Mon, Sep 15 2008, 06:10 GMT
by Forex.com Research Desk
This session has witnessed a historic change of the landscape on Wall Street, with Lehman Brothers filing for chapter 11, Merrill Lynch accepting a $44 Billion buyout from Bank of America, and AIG looking for a $40 Billion lifeline from the Fed or else it may go under. In lieu of these events the US Dollar has suffered, and the suffering looks to continue, at least for the near term. With uncertainty in the air, and thin markets as most of Asia was on holiday, the moves were drastic from the start as USD/JPY opened almost 180 pips lower than Friday's close of 107.88, and EUR/USD opened a big figure higher near 1.4307. From there it continued to get worse for the greenback as rumors came and went about the fate of various financial institutions, as well as the Fed possibly making an emergency rate cut. USD/JPY hit a low of 105.25 and at the close of the Asian trade day was net down almost two big figures. In EUR/USD, the high was 1.4480 and the session low was 1.4286, and the action in between was violent as moves were exaggerated due to the thin liquidity and constant reaction to rumors and facts.

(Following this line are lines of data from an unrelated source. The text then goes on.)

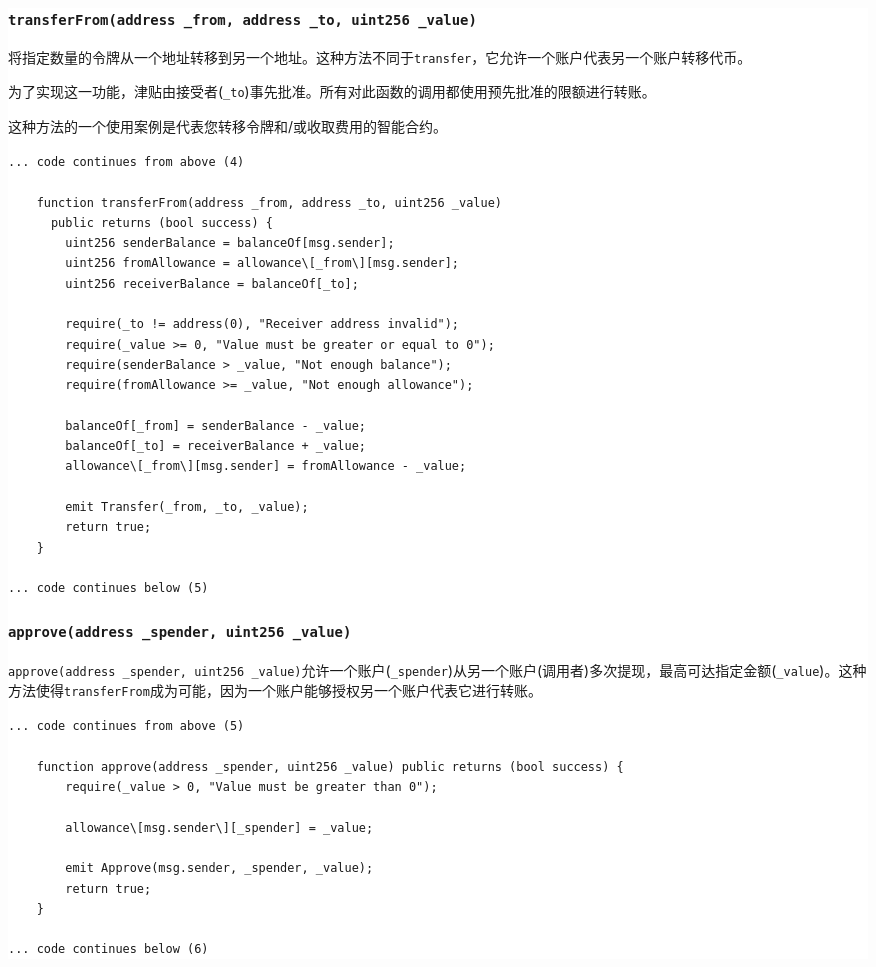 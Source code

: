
 ```
```

### `transferFrom(address _from, address _to, uint256 _value)`

将指定数量的令牌从一个地址转移到另一个地址。这种方法不同于`transfer`，它允许一个账户代表另一个账户转移代币。

为了实现这一功能，津贴由接受者(`_to`)事先批准。所有对此函数的调用都使用预先批准的限额进行转账。

这种方法的一个使用案例是代表您转移令牌和/或收取费用的智能合约。

```
... code continues from above (4)

    function transferFrom(address _from, address _to, uint256 _value)
      public returns (bool success) {
        uint256 senderBalance = balanceOf[msg.sender];
        uint256 fromAllowance = allowance\[_from\][msg.sender];
        uint256 receiverBalance = balanceOf[_to];

        require(_to != address(0), "Receiver address invalid");
        require(_value >= 0, "Value must be greater or equal to 0");
        require(senderBalance > _value, "Not enough balance");
        require(fromAllowance >= _value, "Not enough allowance");

        balanceOf[_from] = senderBalance - _value;
        balanceOf[_to] = receiverBalance + _value;
        allowance\[_from\][msg.sender] = fromAllowance - _value;

        emit Transfer(_from, _to, _value);
        return true;
    }

... code continues below (5)

```

### `approve(address _spender, uint256 _value)`

`approve(address _spender, uint256 _value)`允许一个账户(`_spender`)从另一个账户(调用者)多次提现，最高可达指定金额(`_value`)。这种方法使得`transferFrom`成为可能，因为一个账户能够授权另一个账户代表它进行转账。

```
... code continues from above (5)

    function approve(address _spender, uint256 _value) public returns (bool success) {
        require(_value > 0, "Value must be greater than 0");

        allowance\[msg.sender\][_spender] = _value;

        emit Approve(msg.sender, _spender, _value);
        return true;
    }

... code continues below (6)

```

The waters we are in currently are uncharted, as we have encountered a type of ''perfect storm'' on Wall Street. Tomorrow looks to be historic, and how equities react will directly translate to the FX markets, but what damage is to be sustained for the Dollar is unknown. And on the horizon for Tuesday is the FOMC rate decision.....this may be a tough ride for the Dollar.